The one or more video control circuits 240 may receive data from
the configurable circuit 204 via the Northbridge 210.
[0044] One or more video output devices 242 may be communicably
coupled to the one or more video control circuits. Such video
output devices 242 may be wirelessly communicably coupled to the
one or more video control circuits 240 or tethered (i.e., wired) to
the one or more video control circuits 242. The one or more video
output devices 242 may include, but are not limited to, one or more
liquid crystal (LCD) displays; one or more light emitting diode
(LED) displays; one or more polymer light emitting diode (PLED)

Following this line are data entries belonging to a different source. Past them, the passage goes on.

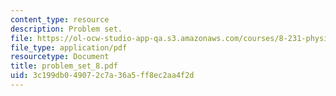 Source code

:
 ```yaml
---
content_type: resource
description: Problem set.
file: https://ol-ocw-studio-app-qa.s3.amazonaws.com/courses/8-231-physics-of-solids-i-fall-2006/3c199db049072c7a36a5ff8ec2aa4f2d_problem_set_8.pdf
file_type: application/pdf
resourcetype: Document
title: problem_set_8.pdf
uid: 3c199db0-4907-2c7a-36a5-ff8ec2aa4f2d
---
```

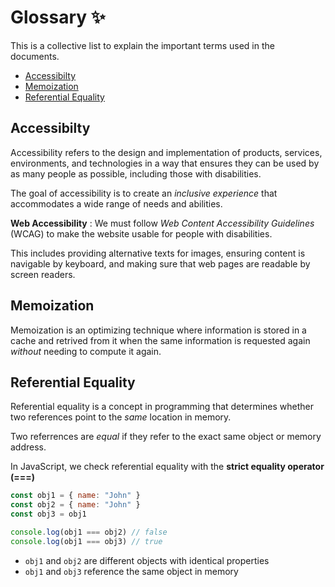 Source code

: # Glossary :sparkles:

This is a collective list to explain the important terms used in the documents.

-   [Accessibilty](#accessibilty)
-   [Memoization](#memoization)
-   [Referential Equality]()

## Accessibilty

Accessibility refers to the design and implementation of products, services, environments, and technologies in a way that ensures they can be used by as many people as possible, including those with disabilities.

The goal of accessibility is to create an _inclusive experience_ that accommodates a wide range of needs and abilities.

**Web Accessibility** : We must follow _Web Content Accessibility Guidelines_ (WCAG) to make the website usable for people with disabilities.

This includes providing alternative texts for images, ensuring content is navigable by keyboard, and making sure that web pages are readable by screen readers.

## Memoization

Memoization is an optimizing technique where information is stored in a cache and retrived from it when the same information is requested again _without_ needing to compute it again.

## Referential Equality

Referential equality is a concept in programming that determines whether two references point to the _same_ location in memory.

Two referrences are _equal_ if they refer to the exact same object or memory address.

In JavaScript, we check referential equality with the **strict equality operator (===)**

```js
const obj1 = { name: "John" }
const obj2 = { name: "John" }
const obj3 = obj1

console.log(obj1 === obj2) // false
console.log(obj1 === obj3) // true
```

-   `obj1` and `obj2` are different objects with identical properties
-   `obj1` and `obj3` reference the same object in memory
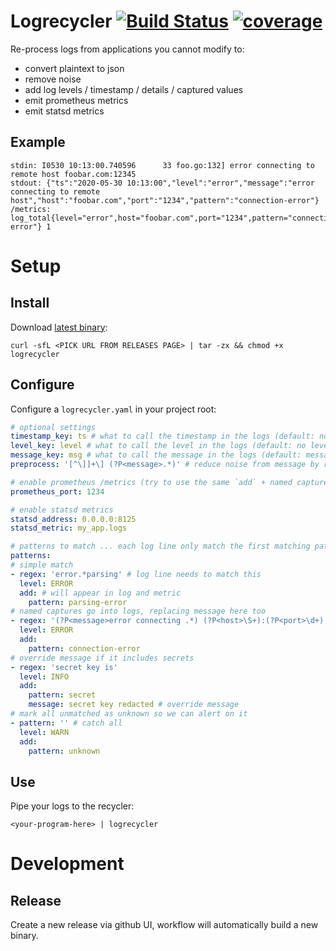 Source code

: # Logrecycler [![Build Status](https://travis-ci.org/grosser/logrecycler.svg)](https://travis-ci.org/grosser/logrecycler) [![coverage](https://img.shields.io/badge/coverage-100%25-success.svg)](https://github.com/grosser/go-testcov)

Re-process logs from applications you cannot modify to:
- convert plaintext to json
- remove noise
- add log levels / timestamp / details / captured values
- emit prometheus metrics
- emit statsd metrics


## Example

```
stdin: I0530 10:13:00.740596      33 foo.go:132] error connecting to remote host foobar.com:12345
stdout: {"ts":"2020-05-30 10:13:00","level":"error","message":"error connecting to remote host","host":"foobar.com","port":"1234","pattern":"connection-error"}
/metrics: log_total{level="error",host="foobar.com",port="1234",pattern="connection-error"} 1
```


# Setup

## Install

Download [latest binary](https://github.com/grosser/logrecycler/releases):

```
curl -sfL <PICK URL FROM RELEASES PAGE> | tar -zx && chmod +x logrecycler
```

## Configure

Configure a `logrecycler.yaml` in your project root:

```yaml
# optional settings
timestamp_key: ts # what to call the timestamp in the logs (default: no timestamp)
level_key: level # what to call the level in the logs (default: no level)
message_key: msg # what to call the message in the logs (default: message)
preprocess: '[^\]]+\] (?P<message>.*)' # reduce noise from message by replacing it with captured

# enable prometheus /metrics (try to use the same `add` + named captures everywhere)
prometheus_port: 1234 

# enable statsd metrics
statsd_address: 0.0.0.0:8125
statsd_metric: my_app.logs

# patterns to match ... each log line only match the first matching pattern
patterns:
# simple match
- regex: 'error.*parsing' # log line needs to match this
  level: ERROR
  add: # will appear in log and metric
    pattern: parsing-error
# named captures go into logs, replacing message here too
- regex: '(?P<message>error connecting .*) (?P<host>\S+):(?P<port>\d+)'
  level: ERROR
  add:
    pattern: connection-error
# override message if it includes secrets
- regex: 'secret key is'
  level: INFO
  add:
    pattern: secret
    message: secret key redacted # override message
# mark all unmatched as unknown so we can alert on it
- pattern: '' # catch all
  level: WARN
  add:
    pattern: unknown
```

## Use

Pipe your logs to the recycler:

```
<your-program-here> | logrecycler
```

# Development

## Release

Create a new release via github UI, workflow will automatically build a new binary.
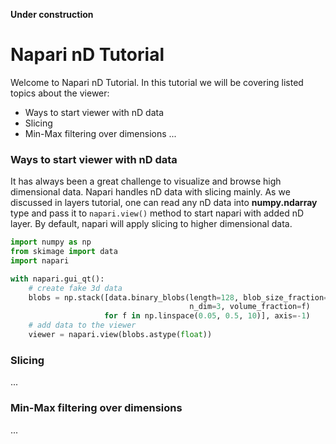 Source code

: **Under construction**

# Napari nD Tutorial

Welcome to Napari nD Tutorial. In this tutorial we will be
covering listed topics about the viewer:

- Ways to start viewer with nD data
- Slicing
- Min-Max filtering over dimensions
...

### Ways to start viewer with nD data

It has always been a great challenge to visualize and browse high dimensional
data. Napari handles nD data with slicing mainly. As we discussed in layers
tutorial, one can read any nD data into **numpy.ndarray** type and pass it to
`napari.view()` method to start napari with added nD layer. By default, napari
will apply slicing to higher dimensional data.

```python
import numpy as np
from skimage import data
import napari

with napari.gui_qt():
    # create fake 3d data
    blobs = np.stack([data.binary_blobs(length=128, blob_size_fraction=0.05,
                                        n_dim=3, volume_fraction=f)
                     for f in np.linspace(0.05, 0.5, 10)], axis=-1)
    # add data to the viewer
    viewer = napari.view(blobs.astype(float))
```

### Slicing

...

### Min-Max filtering over dimensions

...
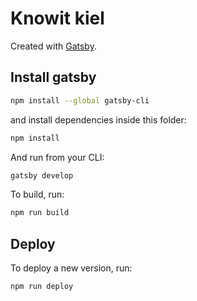 # Knowit kiel

Created with [Gatsby](https://www.gatsbyjs.org/).

## Install gatsby
```sh
npm install --global gatsby-cli
```

and install dependencies inside this folder:
```sh
npm install
```

And run from your CLI:
```sh
gatsby develop
```

To build, run:
```sh
npm run build
```

## Deploy
To deploy a new version, run:
```sh
npm run deploy
```
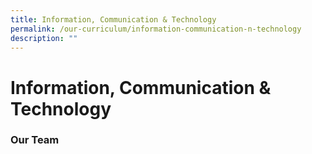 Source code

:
 ```yaml
---
title: Information, Communication & Technology
permalink: /our-curriculum/information-communication-n-technology
description: ""
---
```

# **Information, Communication & Technology**

### Our Team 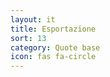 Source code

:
 ```yaml
---
layout: it
title: Esportazione
sort: 13
category: Quote base
icon: fas fa-circle
---
```

<p class="message">
    
</p> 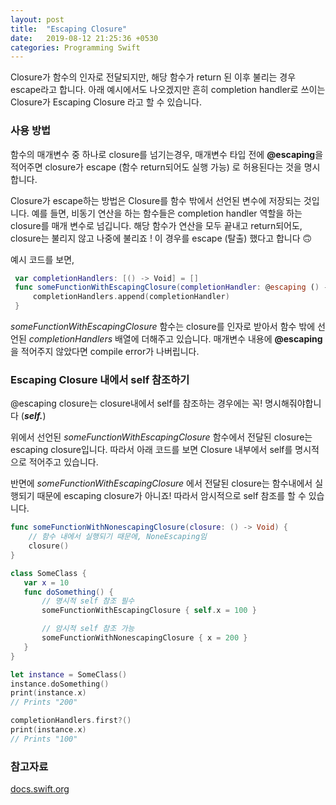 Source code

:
 ```yaml
---
layout: post
title:  "Escaping Closure"
date:   2019-08-12 21:25:36 +0530
categories: Programming Swift
---
```


 Closure가 함수의 인자로 전달되지만, 해당 함수가 return 된 이후 불리는 경우 escape라고 합니다. 아래 예시에서도 나오겠지만 흔히 completion handler로 쓰이는 Closure가 Escaping Closure 라고 할 수 있습니다.



### 사용 방법

 함수의 매개변수 중 하나로 closure를 넘기는경우, 매개변수 타입 전에 **@escaping**을 적어주면 closure가 escape (함수 return되어도 실행 가능) 로 허용된다는 것을 명시합니다.

 Closure가 escape하는 방법은 Closure를 함수 밖에서 선언된 변수에 저장되는 것입니다.
예를 들면, 비동기 연산을 하는 함수들은 completion handler 역할을 하는 closure를 매개 변수로 넘깁니다. 해당 함수가 연산을 모두 끝내고 return되어도, closure는 불리지 않고 나중에 불리죠 ! 이 경우를 escape (탈출) 했다고 합니다 🙃 

 예시 코드를 보면,

```swift
 var completionHandlers: [() -> Void] = []
 func someFunctionWithEscapingClosure(completionHandler: @escaping () -> Void) {
     completionHandlers.append(completionHandler)
 }
```

 _someFunctionWithEscapingClosure_ 함수는 closure를 인자로 받아서 함수 밖에 선언된 _completionHandlers_ 배열에 더해주고 있습니다. 매개변수 내용에 **@escaping**을 적어주지 않았다면 compile error가 나버립니다. 



### Escaping Closure 내에서 self 참조하기

 @escaping closure는  closure내에서 self를 참조하는 경우에는 꼭! 명시해줘야합니다 (**_self._**)

 위에서 선언된 _someFunctionWithEscapingClosure_ 함수에서 전달된 closure는 escaping closure입니다. 따라서 아래 코드를 보면 Closure 내부에서 self를 명시적으로 적어주고 있습니다. 

반면에 _someFunctionWithEscapingClosure_ 에서 전달된 closure는 함수내에서 실행되기 때문에 escaping closure가 아니죠! 따라서 암시적으로 self 참조를 할 수 있습니다. 

```swift
func someFunctionWithNonescapingClosure(closure: () -> Void) {
    // 함수 내에서 실행되기 때문에, NoneEscaping임
    closure()
}

class SomeClass {
   var x = 10
   func doSomething() {
       // 명시적 self 참조 필수 
       someFunctionWithEscapingClosure { self.x = 100 }

       // 암시적 self 참조 가능
       someFunctionWithNonescapingClosure { x = 200 }
   }
}

let instance = SomeClass()
instance.doSomething()
print(instance.x)
// Prints "200"

completionHandlers.first?()
print(instance.x)
// Prints "100"
```


### 참고자료
[docs.swift.org](https://docs.swift.org/swift-book/LanguageGuide/Closures.html)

displays; one or more organic light emitting diode (OLED) displays;
one or more cathode ray tube (CRT) displays; or any combination
thereof.
[0045] The Northbridge 210 and the Southbridge 220 may be
communicably coupled via one or more conductive members, such as
one or more buses 212 (e.g., a link channel or similar
structure).
[0046] One or more read only memories (ROM) may be communicably
coupled to the Southbridge 220 via one or more conductive members,
such as one or more buses 222. In some implementations, a basic
input/output system (BIOS) 252 may be stored in whole or in part
within the ROM 250. The BIOS 252 may provide basic functionality to
the system 200 and may be executed upon startup of the system
200.
[0047] A universal serial bus (USB) controller 260 may be
communicably coupled to the Southbridge via one or more conductive
members, such as one or more buses 224. The USB controller 260
provides a gateway for the attachment of a multitude of USB
compatible I/O devices 262. Example input devices may include, but
are not limited to, keyboards, mice, trackballs, touchpads,
touchscreens, and similar. Example output devices may include
printers, speakers, three-dimensional printers, audio output
devices, video output devices, haptic output devices, or
combinations thereof.
[0048] A number of communications interfaces may be communicably
coupled to the Southbridge 220 via one or more conductive members,
such as one or more buses 226. The communications and/or peripheral
interfaces may include, but are not limited to, one or more
peripheral component interconnect (PCI) interfaces 270; one or more
PCI Express interfaces 272; one or more IEEE 1384 (Firewire)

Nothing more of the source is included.